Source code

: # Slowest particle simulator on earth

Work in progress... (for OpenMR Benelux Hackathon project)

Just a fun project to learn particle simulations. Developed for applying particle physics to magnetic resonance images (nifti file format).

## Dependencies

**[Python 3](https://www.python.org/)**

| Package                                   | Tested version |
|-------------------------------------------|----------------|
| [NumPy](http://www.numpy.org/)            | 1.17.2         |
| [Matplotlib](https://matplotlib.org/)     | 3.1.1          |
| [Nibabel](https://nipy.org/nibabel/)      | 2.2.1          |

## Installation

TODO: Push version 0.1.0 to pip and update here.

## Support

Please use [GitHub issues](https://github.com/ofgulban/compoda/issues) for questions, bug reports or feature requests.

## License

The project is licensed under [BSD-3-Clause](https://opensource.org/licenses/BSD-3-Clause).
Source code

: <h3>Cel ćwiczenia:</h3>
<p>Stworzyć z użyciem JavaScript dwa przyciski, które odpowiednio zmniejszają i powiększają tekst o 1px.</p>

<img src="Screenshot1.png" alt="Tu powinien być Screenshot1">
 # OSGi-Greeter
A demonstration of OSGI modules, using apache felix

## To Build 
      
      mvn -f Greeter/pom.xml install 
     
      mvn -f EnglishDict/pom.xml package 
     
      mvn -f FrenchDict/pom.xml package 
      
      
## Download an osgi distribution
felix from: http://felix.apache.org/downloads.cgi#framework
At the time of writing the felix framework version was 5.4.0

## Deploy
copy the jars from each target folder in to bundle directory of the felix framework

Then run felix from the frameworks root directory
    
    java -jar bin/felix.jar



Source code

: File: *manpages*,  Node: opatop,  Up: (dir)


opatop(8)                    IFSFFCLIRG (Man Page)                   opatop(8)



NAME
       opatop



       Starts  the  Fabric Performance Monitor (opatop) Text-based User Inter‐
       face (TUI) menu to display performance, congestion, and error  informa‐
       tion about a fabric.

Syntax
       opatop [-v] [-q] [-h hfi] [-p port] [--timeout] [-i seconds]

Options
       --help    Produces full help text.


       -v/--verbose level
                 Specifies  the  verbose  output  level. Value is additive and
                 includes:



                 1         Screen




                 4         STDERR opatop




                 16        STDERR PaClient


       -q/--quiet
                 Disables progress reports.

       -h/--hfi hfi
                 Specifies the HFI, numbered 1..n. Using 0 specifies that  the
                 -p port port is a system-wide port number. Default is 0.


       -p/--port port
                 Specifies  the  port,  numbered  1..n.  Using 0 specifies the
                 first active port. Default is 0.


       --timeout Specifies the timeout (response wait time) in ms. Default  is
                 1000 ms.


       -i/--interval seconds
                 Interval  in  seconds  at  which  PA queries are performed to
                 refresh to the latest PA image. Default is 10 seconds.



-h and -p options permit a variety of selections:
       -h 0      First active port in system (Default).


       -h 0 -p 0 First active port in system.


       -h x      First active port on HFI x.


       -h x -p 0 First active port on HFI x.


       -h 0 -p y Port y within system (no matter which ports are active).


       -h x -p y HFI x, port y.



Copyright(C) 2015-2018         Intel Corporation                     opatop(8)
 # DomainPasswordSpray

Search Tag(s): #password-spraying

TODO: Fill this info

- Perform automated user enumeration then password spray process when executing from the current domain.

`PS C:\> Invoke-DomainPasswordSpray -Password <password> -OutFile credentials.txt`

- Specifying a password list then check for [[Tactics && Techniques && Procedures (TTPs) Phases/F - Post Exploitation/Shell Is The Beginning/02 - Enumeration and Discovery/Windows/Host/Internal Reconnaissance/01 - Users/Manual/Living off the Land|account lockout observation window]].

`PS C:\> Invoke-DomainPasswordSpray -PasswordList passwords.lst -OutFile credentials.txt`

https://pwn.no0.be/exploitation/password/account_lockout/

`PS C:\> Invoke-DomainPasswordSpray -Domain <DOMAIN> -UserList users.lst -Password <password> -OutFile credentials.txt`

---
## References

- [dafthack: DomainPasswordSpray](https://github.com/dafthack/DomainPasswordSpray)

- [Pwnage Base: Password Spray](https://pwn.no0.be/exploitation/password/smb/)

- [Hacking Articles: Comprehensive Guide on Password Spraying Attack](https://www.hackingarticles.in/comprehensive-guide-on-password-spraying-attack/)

■ Work request:
In exact wording, restate the lines of the data above from the first through the one holding "# OSGi-Greeter", and stop after that line.

■ Answer:
Source code

: # Slowest particle simulator on earth

Work in progress... (for OpenMR Benelux Hackathon project)

Just a fun project to learn particle simulations. Developed for applying particle physics to magnetic resonance images (nifti file format).

## Dependencies

**[Python 3](https://www.python.org/)**

| Package                                   | Tested version |
|-------------------------------------------|----------------|
| [NumPy](http://www.numpy.org/)            | 1.17.2         |
| [Matplotlib](https://matplotlib.org/)     | 3.1.1          |
| [Nibabel](https://nipy.org/nibabel/)      | 2.2.1          |

## Installation

TODO: Push version 0.1.0 to pip and update here.

## Support

Please use [GitHub issues](https://github.com/ofgulban/compoda/issues) for questions, bug reports or feature requests.

## License

The project is licensed under [BSD-3-Clause](https://opensource.org/licenses/BSD-3-Clause).
Source code

: <h3>Cel ćwiczenia:</h3>
<p>Stworzyć z użyciem JavaScript dwa przyciski, które odpowiednio zmniejszają i powiększają tekst o 1px.</p>

<img src="Screenshot1.png" alt="Tu powinien być Screenshot1">
 # OSGi-Greeter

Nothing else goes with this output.